++++ DATA EXCERPTS ++++

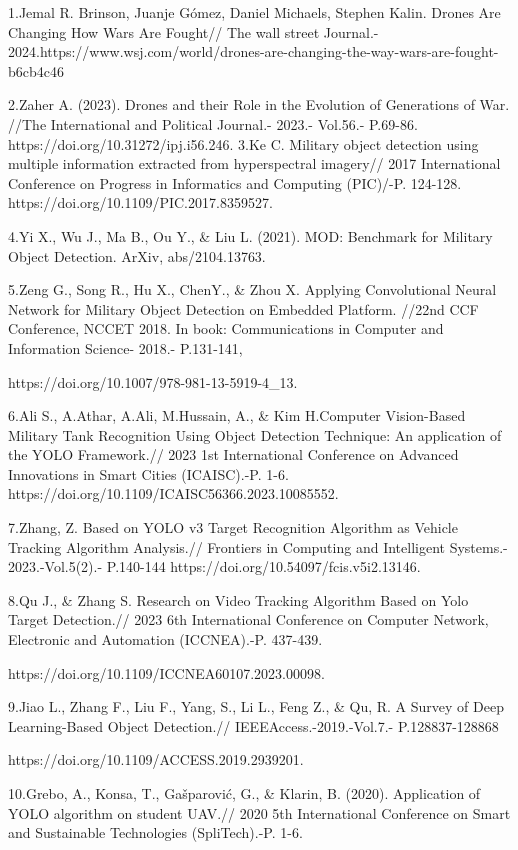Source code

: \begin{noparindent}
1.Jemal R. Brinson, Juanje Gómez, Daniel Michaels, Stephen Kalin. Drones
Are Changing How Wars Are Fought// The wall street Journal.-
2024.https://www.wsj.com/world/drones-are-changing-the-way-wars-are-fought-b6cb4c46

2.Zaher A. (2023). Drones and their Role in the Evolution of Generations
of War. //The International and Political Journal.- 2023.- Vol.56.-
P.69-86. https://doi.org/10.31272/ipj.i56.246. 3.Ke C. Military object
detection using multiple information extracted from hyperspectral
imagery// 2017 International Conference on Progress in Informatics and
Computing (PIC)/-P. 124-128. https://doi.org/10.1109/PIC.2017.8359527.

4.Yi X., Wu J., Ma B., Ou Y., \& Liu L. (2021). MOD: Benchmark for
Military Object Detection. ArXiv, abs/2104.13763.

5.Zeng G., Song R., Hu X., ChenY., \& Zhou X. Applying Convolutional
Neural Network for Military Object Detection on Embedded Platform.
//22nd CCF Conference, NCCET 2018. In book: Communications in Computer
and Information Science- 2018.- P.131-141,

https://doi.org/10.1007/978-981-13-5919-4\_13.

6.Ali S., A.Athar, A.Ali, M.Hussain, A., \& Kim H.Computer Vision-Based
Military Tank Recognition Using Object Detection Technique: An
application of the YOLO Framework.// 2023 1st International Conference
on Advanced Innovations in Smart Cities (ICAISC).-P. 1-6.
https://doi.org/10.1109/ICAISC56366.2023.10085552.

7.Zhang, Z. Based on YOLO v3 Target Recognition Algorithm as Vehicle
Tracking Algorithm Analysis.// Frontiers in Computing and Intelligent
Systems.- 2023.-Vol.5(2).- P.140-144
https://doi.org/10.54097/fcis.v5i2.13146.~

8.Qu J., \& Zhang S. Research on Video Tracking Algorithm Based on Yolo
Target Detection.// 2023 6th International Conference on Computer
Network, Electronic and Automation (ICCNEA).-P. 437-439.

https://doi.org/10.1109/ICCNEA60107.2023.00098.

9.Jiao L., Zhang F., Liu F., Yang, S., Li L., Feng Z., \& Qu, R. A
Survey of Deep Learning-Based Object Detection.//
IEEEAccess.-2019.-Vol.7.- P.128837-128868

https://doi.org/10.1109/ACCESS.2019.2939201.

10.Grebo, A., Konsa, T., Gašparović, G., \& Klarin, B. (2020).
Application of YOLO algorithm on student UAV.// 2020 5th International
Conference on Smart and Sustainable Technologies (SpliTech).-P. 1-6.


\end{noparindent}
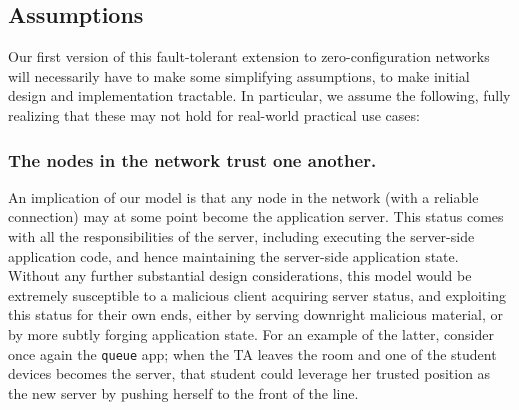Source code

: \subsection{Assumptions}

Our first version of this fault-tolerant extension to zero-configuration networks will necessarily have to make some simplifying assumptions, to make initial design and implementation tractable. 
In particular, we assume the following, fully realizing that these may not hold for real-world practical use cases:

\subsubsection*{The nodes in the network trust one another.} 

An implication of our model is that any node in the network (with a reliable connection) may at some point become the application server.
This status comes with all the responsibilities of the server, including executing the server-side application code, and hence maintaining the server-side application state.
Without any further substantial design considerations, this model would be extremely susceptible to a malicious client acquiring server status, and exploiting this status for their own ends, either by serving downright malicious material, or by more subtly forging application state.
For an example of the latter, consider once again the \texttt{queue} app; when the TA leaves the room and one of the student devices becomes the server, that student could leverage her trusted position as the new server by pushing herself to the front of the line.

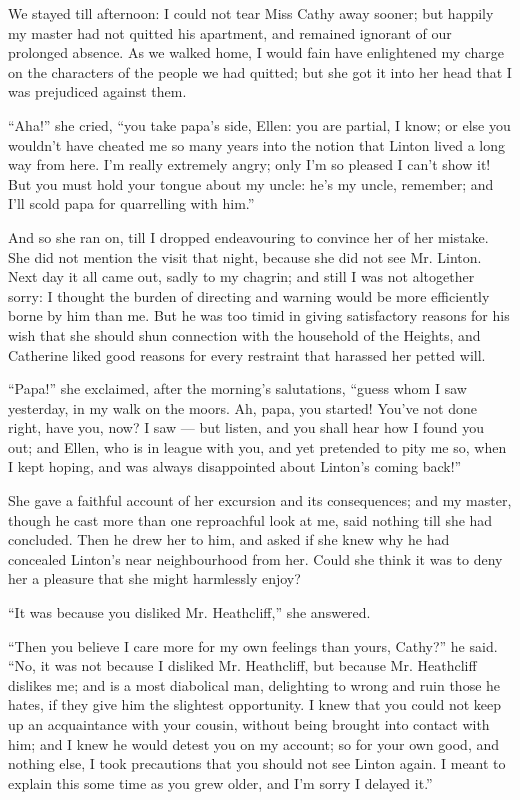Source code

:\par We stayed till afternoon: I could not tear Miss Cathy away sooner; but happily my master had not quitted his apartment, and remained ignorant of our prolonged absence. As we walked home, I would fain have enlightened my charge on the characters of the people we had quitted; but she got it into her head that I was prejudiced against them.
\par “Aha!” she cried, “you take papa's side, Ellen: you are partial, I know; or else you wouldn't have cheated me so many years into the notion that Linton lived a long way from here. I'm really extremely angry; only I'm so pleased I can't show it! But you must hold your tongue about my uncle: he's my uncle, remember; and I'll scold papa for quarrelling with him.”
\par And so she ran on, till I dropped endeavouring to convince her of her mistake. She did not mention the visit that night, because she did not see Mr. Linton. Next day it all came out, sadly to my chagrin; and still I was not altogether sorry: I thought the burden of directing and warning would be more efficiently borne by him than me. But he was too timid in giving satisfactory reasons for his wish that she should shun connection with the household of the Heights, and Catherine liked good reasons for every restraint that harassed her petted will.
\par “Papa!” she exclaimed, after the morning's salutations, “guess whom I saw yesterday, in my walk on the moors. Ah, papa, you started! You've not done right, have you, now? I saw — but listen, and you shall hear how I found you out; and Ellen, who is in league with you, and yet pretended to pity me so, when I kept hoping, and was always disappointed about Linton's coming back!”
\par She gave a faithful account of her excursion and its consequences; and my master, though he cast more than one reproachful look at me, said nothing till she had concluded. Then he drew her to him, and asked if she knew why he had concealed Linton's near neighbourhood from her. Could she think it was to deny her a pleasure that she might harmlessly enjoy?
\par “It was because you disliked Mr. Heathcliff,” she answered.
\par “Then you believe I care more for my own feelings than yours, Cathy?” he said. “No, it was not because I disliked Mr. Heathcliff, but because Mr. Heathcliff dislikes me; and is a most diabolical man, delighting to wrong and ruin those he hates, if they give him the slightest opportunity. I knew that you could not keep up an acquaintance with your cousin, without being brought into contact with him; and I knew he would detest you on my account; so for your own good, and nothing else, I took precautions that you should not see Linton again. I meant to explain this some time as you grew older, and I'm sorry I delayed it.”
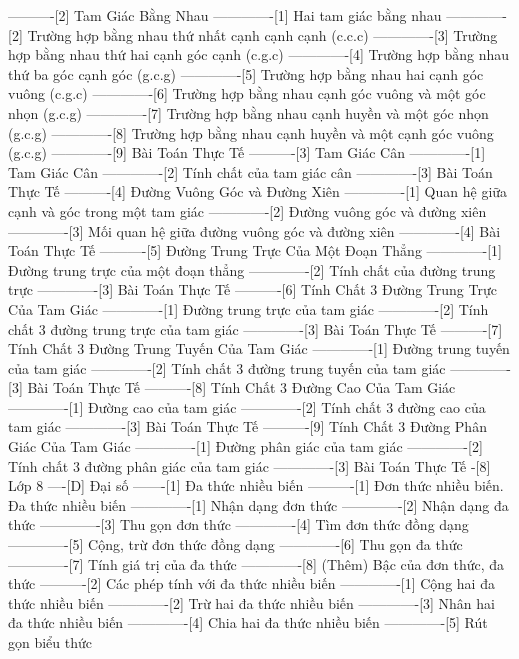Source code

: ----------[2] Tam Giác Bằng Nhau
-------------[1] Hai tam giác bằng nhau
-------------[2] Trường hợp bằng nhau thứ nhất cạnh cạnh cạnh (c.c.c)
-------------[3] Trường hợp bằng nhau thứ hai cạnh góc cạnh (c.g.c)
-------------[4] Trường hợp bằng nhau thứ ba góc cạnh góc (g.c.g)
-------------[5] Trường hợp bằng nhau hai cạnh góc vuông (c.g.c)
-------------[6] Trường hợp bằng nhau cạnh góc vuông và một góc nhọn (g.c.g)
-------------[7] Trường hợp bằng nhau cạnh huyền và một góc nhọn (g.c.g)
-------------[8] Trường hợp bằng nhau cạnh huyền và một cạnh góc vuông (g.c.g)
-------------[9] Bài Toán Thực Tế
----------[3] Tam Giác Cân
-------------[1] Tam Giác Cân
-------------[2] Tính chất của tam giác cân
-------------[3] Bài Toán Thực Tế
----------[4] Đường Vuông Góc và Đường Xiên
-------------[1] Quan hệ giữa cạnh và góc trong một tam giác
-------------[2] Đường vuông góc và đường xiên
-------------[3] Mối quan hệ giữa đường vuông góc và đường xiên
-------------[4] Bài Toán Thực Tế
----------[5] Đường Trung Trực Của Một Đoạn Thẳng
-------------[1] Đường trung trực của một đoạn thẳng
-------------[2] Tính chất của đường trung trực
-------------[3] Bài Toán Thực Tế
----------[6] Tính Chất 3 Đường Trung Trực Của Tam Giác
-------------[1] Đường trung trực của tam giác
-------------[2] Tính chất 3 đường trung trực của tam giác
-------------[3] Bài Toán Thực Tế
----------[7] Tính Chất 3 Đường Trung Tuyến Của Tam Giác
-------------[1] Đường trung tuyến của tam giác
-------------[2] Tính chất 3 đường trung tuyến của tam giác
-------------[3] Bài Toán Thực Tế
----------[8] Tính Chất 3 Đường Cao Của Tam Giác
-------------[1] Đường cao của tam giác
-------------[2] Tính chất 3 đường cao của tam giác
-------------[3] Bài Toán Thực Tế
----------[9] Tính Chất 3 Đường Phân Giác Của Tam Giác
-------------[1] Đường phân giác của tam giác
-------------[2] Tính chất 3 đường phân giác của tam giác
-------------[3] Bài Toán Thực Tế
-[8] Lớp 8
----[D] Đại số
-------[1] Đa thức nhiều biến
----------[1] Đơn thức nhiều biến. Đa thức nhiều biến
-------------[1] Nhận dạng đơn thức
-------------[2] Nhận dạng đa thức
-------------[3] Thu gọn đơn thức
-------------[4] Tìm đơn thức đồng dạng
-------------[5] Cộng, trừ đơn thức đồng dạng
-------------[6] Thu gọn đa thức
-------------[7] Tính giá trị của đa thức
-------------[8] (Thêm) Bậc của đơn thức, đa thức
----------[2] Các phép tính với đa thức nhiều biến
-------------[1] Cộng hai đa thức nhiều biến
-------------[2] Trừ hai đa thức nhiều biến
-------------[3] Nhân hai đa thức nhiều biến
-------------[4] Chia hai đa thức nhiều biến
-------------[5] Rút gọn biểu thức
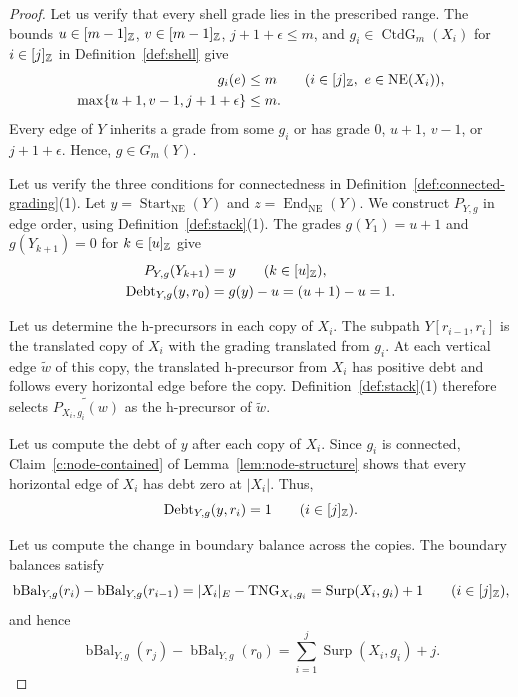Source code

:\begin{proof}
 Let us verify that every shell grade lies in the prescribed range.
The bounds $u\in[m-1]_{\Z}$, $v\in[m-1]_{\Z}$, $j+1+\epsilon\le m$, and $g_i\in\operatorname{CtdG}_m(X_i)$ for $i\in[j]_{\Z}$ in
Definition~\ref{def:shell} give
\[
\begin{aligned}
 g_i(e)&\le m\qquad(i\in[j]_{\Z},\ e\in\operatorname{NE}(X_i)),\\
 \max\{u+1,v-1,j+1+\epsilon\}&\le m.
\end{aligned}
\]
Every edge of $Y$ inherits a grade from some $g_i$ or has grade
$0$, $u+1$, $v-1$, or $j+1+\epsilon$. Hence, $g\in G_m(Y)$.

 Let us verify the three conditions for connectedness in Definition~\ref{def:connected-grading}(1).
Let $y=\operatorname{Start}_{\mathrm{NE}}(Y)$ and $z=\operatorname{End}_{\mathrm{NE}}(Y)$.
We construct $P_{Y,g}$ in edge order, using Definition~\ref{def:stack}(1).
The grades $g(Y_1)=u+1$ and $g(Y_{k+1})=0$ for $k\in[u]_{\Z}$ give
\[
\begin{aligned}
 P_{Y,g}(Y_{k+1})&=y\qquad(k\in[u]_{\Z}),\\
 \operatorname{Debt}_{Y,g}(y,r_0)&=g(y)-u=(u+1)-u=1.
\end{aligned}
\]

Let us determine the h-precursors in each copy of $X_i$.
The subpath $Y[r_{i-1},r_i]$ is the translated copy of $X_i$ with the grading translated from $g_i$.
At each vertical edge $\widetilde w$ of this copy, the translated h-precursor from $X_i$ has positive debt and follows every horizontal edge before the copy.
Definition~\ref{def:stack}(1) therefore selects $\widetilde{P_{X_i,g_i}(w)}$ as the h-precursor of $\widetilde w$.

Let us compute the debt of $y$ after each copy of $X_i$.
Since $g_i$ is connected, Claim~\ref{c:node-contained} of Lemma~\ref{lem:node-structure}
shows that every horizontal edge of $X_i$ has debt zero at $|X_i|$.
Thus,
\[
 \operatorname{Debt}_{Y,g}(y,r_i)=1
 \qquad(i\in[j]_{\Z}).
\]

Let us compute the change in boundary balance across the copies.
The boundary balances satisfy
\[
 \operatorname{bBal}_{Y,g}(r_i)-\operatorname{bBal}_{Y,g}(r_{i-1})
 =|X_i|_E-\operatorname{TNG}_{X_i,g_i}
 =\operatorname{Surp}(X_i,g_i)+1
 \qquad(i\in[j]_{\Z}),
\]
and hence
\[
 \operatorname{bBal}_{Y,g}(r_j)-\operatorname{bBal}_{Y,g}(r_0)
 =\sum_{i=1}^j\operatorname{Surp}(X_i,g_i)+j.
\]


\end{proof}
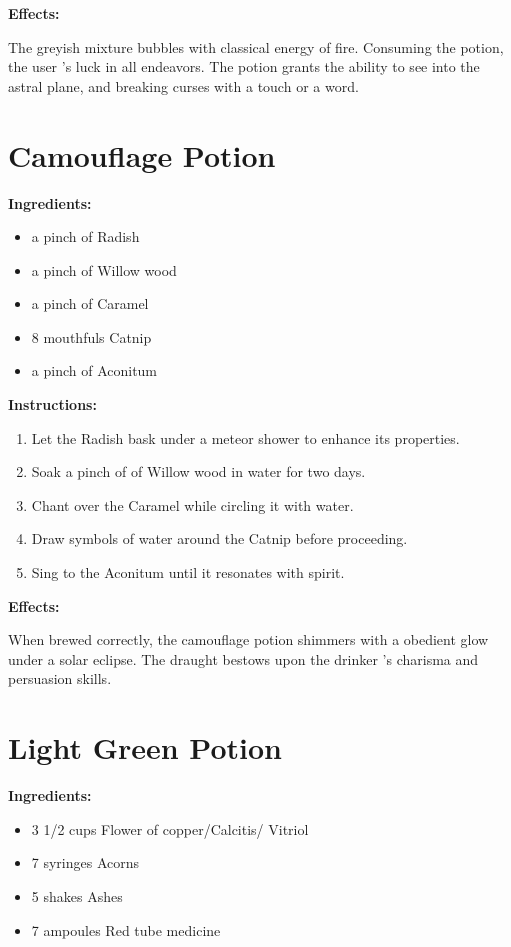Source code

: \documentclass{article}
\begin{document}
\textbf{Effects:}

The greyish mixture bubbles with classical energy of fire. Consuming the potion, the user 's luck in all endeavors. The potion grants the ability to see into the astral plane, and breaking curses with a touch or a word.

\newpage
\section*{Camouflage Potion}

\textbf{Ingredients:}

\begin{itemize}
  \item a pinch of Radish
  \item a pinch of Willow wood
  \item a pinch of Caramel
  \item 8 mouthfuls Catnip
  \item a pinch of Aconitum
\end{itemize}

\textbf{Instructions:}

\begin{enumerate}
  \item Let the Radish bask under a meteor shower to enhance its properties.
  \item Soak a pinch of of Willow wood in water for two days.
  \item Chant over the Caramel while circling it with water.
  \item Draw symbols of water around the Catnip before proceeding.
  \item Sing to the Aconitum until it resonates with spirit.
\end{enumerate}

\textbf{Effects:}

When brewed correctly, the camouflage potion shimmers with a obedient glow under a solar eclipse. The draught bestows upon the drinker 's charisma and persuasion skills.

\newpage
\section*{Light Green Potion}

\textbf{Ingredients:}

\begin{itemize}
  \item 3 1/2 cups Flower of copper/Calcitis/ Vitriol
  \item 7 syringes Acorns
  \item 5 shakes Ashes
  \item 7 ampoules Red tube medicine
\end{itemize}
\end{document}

++++

_WHAT THE TASK REQUIRES_.
Working from the material above, retype exactly the lines from the one with "-------------[2] Tính chất 3 đường phân" through the one with "-------------[2] Nhận dạng đa thức", both included, and only those lines.

_OUTPUT OF THE EXERCISE_.
-------------[2] Tính chất 3 đường phân giác của tam giác
-------------[3] Bài Toán Thực Tế
-[8] Lớp 8
----[D] Đại số
-------[1] Đa thức nhiều biến
----------[1] Đơn thức nhiều biến. Đa thức nhiều biến
-------------[1] Nhận dạng đơn thức
-------------[2] Nhận dạng đa thức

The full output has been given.